Daisy was in my year at school. She was enormous. Not in size but in personality and character. To me she glowed, she stood out in every room. All students liked her, even the bitches. The teachers liked her, even the bitches. In transition year she starred in the lead role in Grease when we paired up with the local boys’ boarding school for the annual production. I was a stagehand. She ended up dating Finn, who played Danny. They were the sweetest couple, the kind of couple you were so sure would end up getting married. More mature and settled than everyone else, they went on proper dinner dates and acted like grown-ups together. They broke up in sixth year just before the leaving cert exams because her parents were worried about them being too serious and wanted her to focus on her studies for her final exams. The entire year felt like we’d broken up with him too. I think he was so distraught he had to repeat his exams. Don’t know if I quite wanted to be her but I wanted to watch her as you would a favourite film, and listen to her on repeat as you would a favourite song. She had a magnetic effect, she drew people in, but unlike other popular girls she didn’t use that power and loyalty for her own ends. She was nice and she was kind. I was never her friend, never in her inner circle but now that I know what I know because of Tristan, I wonder what being in that circle would have done for me. Maybe in that supportive tight little group of five people, who all ended up doing exactly what they wanted to do in university and who knows what since, maybe it could have rubbed off on me and I would have become a garda.

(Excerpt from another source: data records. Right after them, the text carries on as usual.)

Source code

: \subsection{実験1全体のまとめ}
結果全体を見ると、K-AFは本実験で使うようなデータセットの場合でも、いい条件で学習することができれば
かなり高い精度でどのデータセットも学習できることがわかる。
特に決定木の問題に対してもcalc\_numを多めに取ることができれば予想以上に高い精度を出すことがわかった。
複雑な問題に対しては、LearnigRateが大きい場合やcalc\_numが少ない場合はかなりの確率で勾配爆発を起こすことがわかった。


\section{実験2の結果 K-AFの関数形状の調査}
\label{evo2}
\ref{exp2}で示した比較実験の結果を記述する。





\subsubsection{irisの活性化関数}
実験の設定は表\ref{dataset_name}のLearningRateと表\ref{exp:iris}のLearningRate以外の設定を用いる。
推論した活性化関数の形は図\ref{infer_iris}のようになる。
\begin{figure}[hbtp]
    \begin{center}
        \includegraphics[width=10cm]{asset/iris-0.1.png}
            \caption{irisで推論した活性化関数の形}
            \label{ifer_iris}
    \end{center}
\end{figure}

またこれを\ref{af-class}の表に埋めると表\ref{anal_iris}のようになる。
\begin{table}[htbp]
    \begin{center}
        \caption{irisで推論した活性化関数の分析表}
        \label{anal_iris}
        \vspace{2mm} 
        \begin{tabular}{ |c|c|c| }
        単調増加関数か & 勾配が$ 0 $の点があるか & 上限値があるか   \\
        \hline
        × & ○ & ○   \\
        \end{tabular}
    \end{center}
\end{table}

I haven’t seen her since our leaving cert result party, but I’ve often thought about her and wondered about her.

I can’t just sit around waiting for Amal, Katie and Ruth to write back to me. I need my five people sooner rather than later. I need to be who I want to be sooner rather than later. I don’t have time for natural development, I’ve got to move this evolution on. It’s time to reach out.

Though Daisy was always kind I don’t expect her to remember me or befriend me instantly. I need to lead her to me, reel her in. I comb through the internet for travel photos, amateur but impressive ones, and I copy and paste my favourites into my account and save them to drafts.

I spend time thinking of captions that someone like Daisy would like – usually humble, inspiring phrases. Always positive but not so much that it’s saccharine. She does humour too, but she’s clearly a person in search of herself and is doing a good job of looking.

I dispense with the cheesy inspirational quotes and try to find the happy balance. I need to retain a part of me too or I won’t be able to keep up the charade. I find a photo of a sunset over Valentia. Caption: Home. Happy contented face emoji.

I think of my morning walk to the village, the pathway through the trees, and post a photo of the sunlight beaming through a tunnel of trees. Caption: Breathe. I use a yoga girl emoji.

I find a coffee and Belgian waffle photo, a hand holding it that could pass for my own. It’s set up on a pretty mosaic table with flowers and a little blurry view of water and green in the background. Seated outside. Caption: Treat time. A cake emoji and face with tongue emoji.